#### TASK ITEM:
Look below and pull out each line with the word "points".
Segment Start: RECORDS PROVIDED
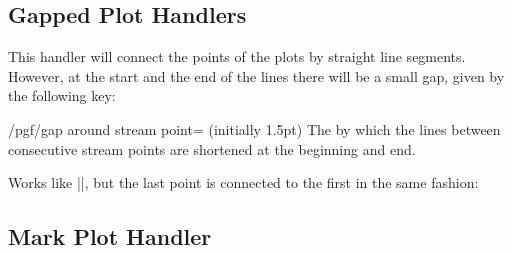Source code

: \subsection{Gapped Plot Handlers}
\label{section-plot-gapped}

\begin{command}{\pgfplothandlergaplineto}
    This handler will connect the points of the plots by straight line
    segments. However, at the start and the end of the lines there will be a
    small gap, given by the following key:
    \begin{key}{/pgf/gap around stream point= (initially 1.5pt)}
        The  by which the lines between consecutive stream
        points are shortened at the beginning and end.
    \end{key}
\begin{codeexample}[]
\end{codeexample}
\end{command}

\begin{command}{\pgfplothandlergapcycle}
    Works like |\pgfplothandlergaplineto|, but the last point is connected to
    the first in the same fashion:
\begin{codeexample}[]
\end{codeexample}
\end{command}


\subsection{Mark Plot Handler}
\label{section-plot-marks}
Segment End: RECORDS PROVIDED
Segment Start: RECORDS PROVIDED
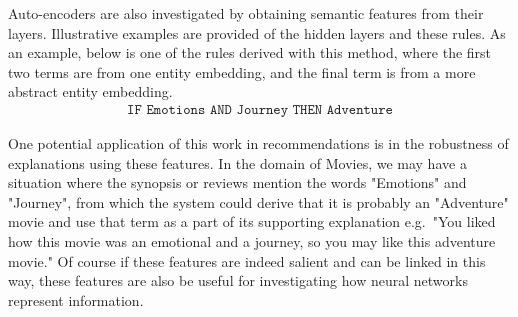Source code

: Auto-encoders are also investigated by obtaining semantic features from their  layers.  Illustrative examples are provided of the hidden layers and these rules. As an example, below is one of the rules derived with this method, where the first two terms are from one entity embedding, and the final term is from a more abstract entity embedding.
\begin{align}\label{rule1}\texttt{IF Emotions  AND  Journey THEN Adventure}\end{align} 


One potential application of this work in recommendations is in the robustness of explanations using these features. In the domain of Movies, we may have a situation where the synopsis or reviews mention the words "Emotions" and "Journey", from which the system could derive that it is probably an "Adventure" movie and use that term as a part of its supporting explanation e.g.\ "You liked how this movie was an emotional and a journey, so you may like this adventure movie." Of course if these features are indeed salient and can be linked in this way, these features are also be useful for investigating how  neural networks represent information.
Segment End: RECORDS PROVIDED
Segment Start: RECORDS PROVIDED
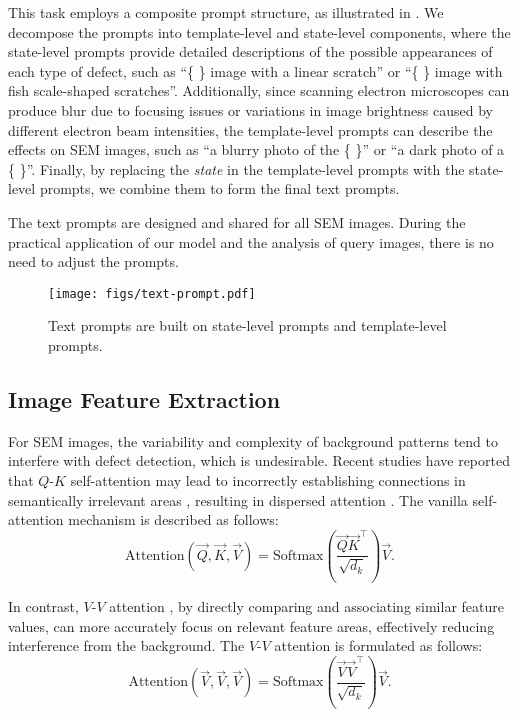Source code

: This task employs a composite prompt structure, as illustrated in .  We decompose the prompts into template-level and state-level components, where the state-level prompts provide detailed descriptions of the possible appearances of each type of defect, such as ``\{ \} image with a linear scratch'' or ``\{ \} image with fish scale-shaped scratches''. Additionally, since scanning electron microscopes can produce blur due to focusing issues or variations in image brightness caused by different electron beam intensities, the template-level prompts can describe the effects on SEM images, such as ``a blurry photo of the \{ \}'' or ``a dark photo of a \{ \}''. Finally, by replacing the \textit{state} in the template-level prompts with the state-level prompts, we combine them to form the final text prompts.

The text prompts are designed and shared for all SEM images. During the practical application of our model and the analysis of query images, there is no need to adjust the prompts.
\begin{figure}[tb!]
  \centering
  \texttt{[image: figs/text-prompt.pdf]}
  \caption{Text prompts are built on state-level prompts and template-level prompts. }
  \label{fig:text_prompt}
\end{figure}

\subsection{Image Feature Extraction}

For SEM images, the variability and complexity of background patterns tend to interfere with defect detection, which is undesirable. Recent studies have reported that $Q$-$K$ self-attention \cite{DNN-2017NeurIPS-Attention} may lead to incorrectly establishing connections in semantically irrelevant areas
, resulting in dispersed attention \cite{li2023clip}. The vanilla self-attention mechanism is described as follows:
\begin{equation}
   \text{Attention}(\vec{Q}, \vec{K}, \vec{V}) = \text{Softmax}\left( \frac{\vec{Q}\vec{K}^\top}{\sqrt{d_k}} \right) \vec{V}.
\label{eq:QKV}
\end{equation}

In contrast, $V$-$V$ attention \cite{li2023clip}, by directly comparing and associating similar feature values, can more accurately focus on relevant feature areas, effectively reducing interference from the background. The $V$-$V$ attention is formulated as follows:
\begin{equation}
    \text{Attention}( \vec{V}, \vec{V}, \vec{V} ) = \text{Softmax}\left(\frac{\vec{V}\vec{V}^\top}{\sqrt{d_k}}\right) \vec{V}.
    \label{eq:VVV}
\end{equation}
Segment End: RECORDS PROVIDED
#### ANSWER SECTION:
    This handler will connect the points of the plots by straight line
        points are shortened at the beginning and end.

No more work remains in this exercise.